President Donald Trump and his administration have described Good as a domestic terrorist who was trying to run over the ICE agent, while state officials have said Good, a mother of three, was trying to leave the scene.

Former law enforcement officials told the BBC that a review of the incident could plausibly find the agent was justified in using deadly force because he believed Good was a threat. But they said Trump officials' strong public statements in support of Ross in the immediate aftermath of the shooting could complicate the investigation.

When you have that much command and influence of everyone saying (the shooting) is already justified before the facts are in... I think that's where you have problems, former FBI special agent Robert D'Amico said.

Local and federal officials have both cited video footage of the incident to support their interpretations of the event. Multiple angles show ICE agents approaching a car in the middle of the street and asking the driver - Good - to get out. One of the agents then tugs at the driver's side door handle. As the vehicle begins to move forward, an agent stood in front of the car - Ross, who was also filming - points and shoots at Good. The car turns away from the officers and crashes on the side of the road.
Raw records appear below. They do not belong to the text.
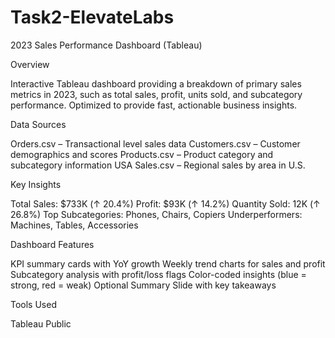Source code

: # Task2-ElevateLabs

2023 Sales Performance Dashboard (Tableau)

Overview

Interactive Tableau dashboard providing a breakdown of primary sales metrics in 2023, such as total sales, profit, units sold, and subcategory performance. Optimized to provide fast, actionable business insights.


Data Sources

Orders.csv – Transactional level sales data
 Customers.csv – Customer demographics and scores
 Products.csv – Product category and subcategory information
 USA Sales.csv – Regional sales by area in U.S.


Key Insights

Total Sales:  $733K (↑ 20.4%)
Profit:  $93K (↑ 14.2%)
Quantity Sold: 12K (↑ 26.8%)
Top Subcategories:  Phones, Chairs, Copiers
Underperformers:  Machines, Tables, Accessories


Dashboard Features

 KPI summary cards with YoY growth
 Weekly trend charts for sales and profit
 Subcategory analysis with profit/loss flags
 Color-coded insights (blue = strong, red = weak)
 Optional Summary Slide with key takeaways

Tools Used

Tableau Public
Local and state officials say the videos demonstrate that Good was not a threat as she was turning away from the agent. Federal officials, meanwhile, say the videos are evidence that Good was trying to drive her car into the officer and that his only choice was to use deadly force.

But former law enforcement officials told the BBC that judgments from both sides of the argument should have been withheld until a full investigation had been completed. This is a politically charged situation where people on both the left and on the right have come to their conclusions before the investigation even started, said Ken Gray, a former FBI agent and a professor at the University of New Haven's Criminal Justice Department.

When analysing whether the ICE officer was justified in shooting Good, investigators will have to compare Ross's actions in the videos to the Department of Homeland Security's (DHS) policy on the use of deadly force. Former law enforcement agents said a previous episode in which Ross was injured on duty - as well as the quick determinations he had to make about the threat level - will likely be seen by federal investigators as providing that official justification.

Under DHS policy, agents are authorised to use deadly force if they believe they are at risk of death, imminent threat of death or grievous bodily harm, Gray said. A specific clause states that officers cannot fire at a moving vehicle unless someone in the car is threatening the officer or unless the vehicle is operated in a manner that threatens to cause death or serious physical injury and no other objectively reasonable means of defence appear to exist, which includes moving out of the path of the vehicle.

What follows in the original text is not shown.